Information given below:

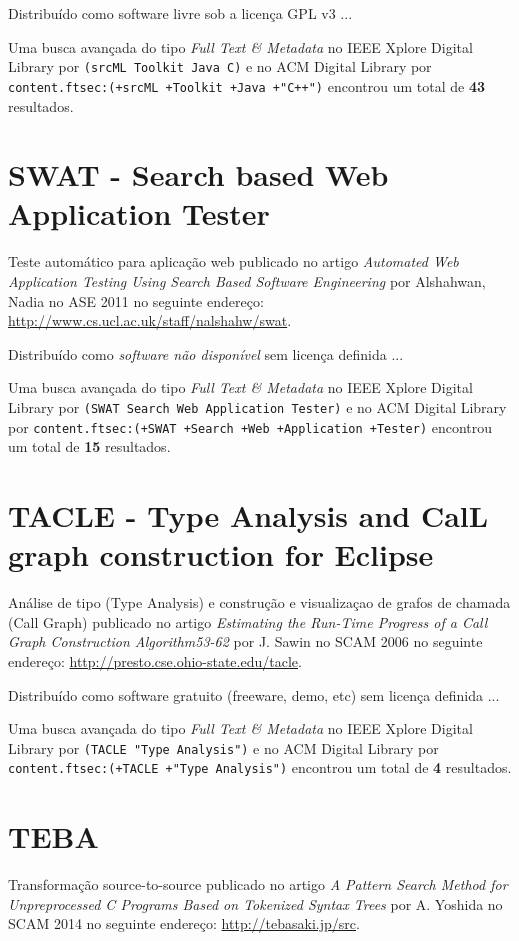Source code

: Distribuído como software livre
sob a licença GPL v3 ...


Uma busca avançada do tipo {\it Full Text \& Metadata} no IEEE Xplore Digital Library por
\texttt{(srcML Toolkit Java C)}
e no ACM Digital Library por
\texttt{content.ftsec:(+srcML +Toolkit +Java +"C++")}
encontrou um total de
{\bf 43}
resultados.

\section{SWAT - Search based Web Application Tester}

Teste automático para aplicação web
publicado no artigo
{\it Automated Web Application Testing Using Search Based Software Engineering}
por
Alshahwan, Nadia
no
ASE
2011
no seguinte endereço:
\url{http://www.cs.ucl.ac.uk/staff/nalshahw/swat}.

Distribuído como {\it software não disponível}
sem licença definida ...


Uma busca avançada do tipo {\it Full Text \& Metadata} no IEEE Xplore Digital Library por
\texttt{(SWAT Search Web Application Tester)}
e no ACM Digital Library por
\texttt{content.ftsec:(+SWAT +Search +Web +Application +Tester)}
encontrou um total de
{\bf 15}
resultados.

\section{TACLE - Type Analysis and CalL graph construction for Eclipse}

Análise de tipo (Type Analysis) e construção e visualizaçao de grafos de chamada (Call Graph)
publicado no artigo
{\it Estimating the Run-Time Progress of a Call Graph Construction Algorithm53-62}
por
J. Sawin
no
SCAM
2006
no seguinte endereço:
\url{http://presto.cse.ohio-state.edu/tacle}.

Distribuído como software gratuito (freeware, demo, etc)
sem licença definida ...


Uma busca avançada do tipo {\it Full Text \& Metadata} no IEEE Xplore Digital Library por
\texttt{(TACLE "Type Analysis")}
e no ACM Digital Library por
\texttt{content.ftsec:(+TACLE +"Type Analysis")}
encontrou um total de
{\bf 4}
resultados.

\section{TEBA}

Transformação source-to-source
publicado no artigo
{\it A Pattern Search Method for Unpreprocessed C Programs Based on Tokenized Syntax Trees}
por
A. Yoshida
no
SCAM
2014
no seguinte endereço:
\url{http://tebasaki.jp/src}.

End of Information given.

What you should produce is an exact copy of the records, with the pictures left out.

Source code

: Distribuído como software livre
sob a licença GPL v3 ...


Uma busca avançada do tipo {\it Full Text \& Metadata} no IEEE Xplore Digital Library por
\texttt{(srcML Toolkit Java C)}
e no ACM Digital Library por
\texttt{content.ftsec:(+srcML +Toolkit +Java +"C++")}
encontrou um total de
{\bf 43}
resultados.

\section{SWAT - Search based Web Application Tester}

Teste automático para aplicação web
publicado no artigo
{\it Automated Web Application Testing Using Search Based Software Engineering}
por
Alshahwan, Nadia
no
ASE
2011
no seguinte endereço:
\url{http://www.cs.ucl.ac.uk/staff/nalshahw/swat}.

Distribuído como {\it software não disponível}
sem licença definida ...


Uma busca avançada do tipo {\it Full Text \& Metadata} no IEEE Xplore Digital Library por
\texttt{(SWAT Search Web Application Tester)}
e no ACM Digital Library por
\texttt{content.ftsec:(+SWAT +Search +Web +Application +Tester)}
encontrou um total de
{\bf 15}
resultados.

\section{TACLE - Type Analysis and CalL graph construction for Eclipse}

Análise de tipo (Type Analysis) e construção e visualizaçao de grafos de chamada (Call Graph)
publicado no artigo
{\it Estimating the Run-Time Progress of a Call Graph Construction Algorithm53-62}
por
J. Sawin
no
SCAM
2006
no seguinte endereço:
\url{http://presto.cse.ohio-state.edu/tacle}.

Distribuído como software gratuito (freeware, demo, etc)
sem licença definida ...


Uma busca avançada do tipo {\it Full Text \& Metadata} no IEEE Xplore Digital Library por
\texttt{(TACLE "Type Analysis")}
e no ACM Digital Library por
\texttt{content.ftsec:(+TACLE +"Type Analysis")}
encontrou um total de
{\bf 4}
resultados.

\section{TEBA}

Transformação source-to-source
publicado no artigo
{\it A Pattern Search Method for Unpreprocessed C Programs Based on Tokenized Syntax Trees}
por
A. Yoshida
no
SCAM
2014
no seguinte endereço:
\url{http://tebasaki.jp/src}.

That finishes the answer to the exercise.